- _STUDY MATERIAL_:
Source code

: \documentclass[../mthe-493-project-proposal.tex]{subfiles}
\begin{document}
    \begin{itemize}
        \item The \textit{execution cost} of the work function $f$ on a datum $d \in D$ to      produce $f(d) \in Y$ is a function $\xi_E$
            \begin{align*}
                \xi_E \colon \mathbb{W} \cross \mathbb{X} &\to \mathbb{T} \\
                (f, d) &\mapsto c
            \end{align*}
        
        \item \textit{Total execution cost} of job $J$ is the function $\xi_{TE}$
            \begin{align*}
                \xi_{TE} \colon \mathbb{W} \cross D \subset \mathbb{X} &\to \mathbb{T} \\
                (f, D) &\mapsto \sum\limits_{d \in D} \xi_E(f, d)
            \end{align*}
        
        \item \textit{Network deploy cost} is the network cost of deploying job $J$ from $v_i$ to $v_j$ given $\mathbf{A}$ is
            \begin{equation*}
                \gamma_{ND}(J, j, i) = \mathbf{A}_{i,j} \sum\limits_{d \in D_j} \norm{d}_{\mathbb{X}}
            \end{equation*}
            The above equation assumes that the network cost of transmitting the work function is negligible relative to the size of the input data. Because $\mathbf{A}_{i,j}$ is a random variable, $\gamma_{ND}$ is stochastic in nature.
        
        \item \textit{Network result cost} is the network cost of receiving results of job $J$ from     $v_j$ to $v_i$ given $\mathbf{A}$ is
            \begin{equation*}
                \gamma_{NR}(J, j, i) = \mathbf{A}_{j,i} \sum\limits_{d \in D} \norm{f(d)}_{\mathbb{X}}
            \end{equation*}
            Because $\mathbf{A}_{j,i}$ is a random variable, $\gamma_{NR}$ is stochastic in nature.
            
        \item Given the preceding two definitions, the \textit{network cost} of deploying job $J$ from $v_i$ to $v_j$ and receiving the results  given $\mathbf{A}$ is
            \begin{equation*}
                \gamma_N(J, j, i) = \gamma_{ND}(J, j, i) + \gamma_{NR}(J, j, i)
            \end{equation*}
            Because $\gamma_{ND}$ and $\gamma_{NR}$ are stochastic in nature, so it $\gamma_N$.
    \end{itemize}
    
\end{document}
--
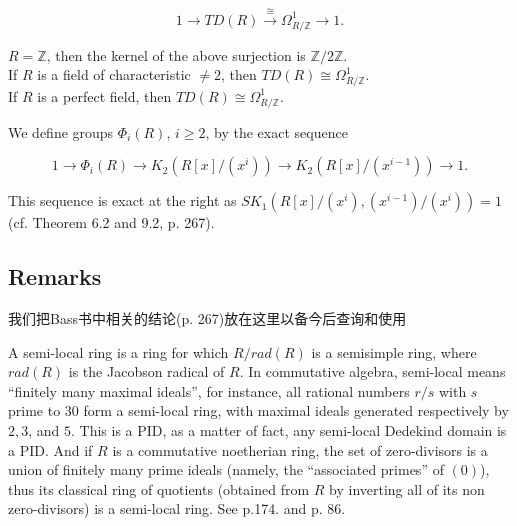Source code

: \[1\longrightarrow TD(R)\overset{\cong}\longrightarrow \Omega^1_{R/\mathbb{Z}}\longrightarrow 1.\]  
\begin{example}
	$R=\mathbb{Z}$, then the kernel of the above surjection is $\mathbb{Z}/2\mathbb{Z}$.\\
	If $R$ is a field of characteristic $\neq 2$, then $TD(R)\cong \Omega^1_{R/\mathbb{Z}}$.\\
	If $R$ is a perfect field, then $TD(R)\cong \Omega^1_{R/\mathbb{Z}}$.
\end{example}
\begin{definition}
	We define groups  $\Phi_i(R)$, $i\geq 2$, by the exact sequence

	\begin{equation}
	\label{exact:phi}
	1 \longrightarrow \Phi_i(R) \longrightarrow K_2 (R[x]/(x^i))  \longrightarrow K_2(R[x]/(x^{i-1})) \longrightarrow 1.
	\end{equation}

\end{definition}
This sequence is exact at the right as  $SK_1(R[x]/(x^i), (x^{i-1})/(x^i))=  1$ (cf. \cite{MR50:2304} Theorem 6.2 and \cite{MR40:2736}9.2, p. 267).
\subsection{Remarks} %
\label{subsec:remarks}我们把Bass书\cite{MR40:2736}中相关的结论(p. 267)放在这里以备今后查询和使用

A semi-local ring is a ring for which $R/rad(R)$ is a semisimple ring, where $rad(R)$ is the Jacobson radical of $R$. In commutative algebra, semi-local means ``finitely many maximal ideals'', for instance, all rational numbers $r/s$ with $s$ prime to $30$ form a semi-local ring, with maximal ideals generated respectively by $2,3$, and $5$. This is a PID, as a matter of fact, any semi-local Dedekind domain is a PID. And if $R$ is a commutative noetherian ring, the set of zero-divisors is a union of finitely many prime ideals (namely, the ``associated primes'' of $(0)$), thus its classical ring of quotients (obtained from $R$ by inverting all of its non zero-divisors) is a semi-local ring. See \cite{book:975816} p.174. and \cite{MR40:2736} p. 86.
==
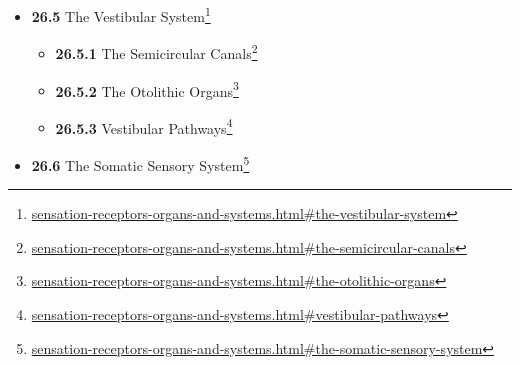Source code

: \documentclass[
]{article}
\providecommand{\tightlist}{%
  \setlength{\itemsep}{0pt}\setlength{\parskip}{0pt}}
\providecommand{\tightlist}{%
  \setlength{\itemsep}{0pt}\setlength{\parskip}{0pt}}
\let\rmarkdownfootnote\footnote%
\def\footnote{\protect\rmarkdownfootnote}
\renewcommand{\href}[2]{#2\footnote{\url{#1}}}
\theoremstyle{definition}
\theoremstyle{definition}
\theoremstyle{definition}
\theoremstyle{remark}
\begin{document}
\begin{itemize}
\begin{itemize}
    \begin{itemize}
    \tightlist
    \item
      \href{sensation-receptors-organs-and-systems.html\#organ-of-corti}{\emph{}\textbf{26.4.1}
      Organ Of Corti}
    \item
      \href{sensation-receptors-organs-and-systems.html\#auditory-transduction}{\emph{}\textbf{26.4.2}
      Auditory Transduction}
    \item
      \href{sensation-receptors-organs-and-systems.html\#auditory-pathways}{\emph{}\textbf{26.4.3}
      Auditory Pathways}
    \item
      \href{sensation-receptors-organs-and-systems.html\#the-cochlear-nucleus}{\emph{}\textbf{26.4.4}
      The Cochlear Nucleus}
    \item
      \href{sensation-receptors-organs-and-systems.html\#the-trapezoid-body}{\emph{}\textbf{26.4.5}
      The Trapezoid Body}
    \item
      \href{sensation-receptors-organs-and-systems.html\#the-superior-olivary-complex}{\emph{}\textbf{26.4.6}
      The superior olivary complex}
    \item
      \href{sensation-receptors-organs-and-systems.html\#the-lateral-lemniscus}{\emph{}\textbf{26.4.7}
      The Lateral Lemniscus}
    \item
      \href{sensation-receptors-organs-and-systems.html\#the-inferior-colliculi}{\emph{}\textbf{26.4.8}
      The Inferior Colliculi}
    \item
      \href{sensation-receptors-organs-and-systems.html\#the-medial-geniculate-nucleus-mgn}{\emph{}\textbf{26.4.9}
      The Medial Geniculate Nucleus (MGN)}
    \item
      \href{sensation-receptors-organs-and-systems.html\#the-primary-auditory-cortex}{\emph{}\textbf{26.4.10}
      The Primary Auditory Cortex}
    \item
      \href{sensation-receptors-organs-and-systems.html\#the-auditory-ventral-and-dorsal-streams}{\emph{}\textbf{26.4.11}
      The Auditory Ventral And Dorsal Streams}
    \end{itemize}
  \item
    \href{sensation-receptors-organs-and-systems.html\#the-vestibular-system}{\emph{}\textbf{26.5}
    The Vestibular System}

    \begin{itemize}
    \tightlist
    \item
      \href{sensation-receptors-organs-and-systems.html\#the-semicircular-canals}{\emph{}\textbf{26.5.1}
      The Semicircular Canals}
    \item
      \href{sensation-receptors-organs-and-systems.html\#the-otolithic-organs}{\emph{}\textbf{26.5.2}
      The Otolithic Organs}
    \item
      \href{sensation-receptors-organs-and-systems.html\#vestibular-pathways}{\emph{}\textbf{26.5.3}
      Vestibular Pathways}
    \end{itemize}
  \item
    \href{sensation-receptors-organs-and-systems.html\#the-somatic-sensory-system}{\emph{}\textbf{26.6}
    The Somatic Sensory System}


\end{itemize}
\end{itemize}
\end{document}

- _WORK TO BE COMPLETED_: Supply the count of lines in the entries that include "sequence", and no other text.

- _TASK RESULT_: 2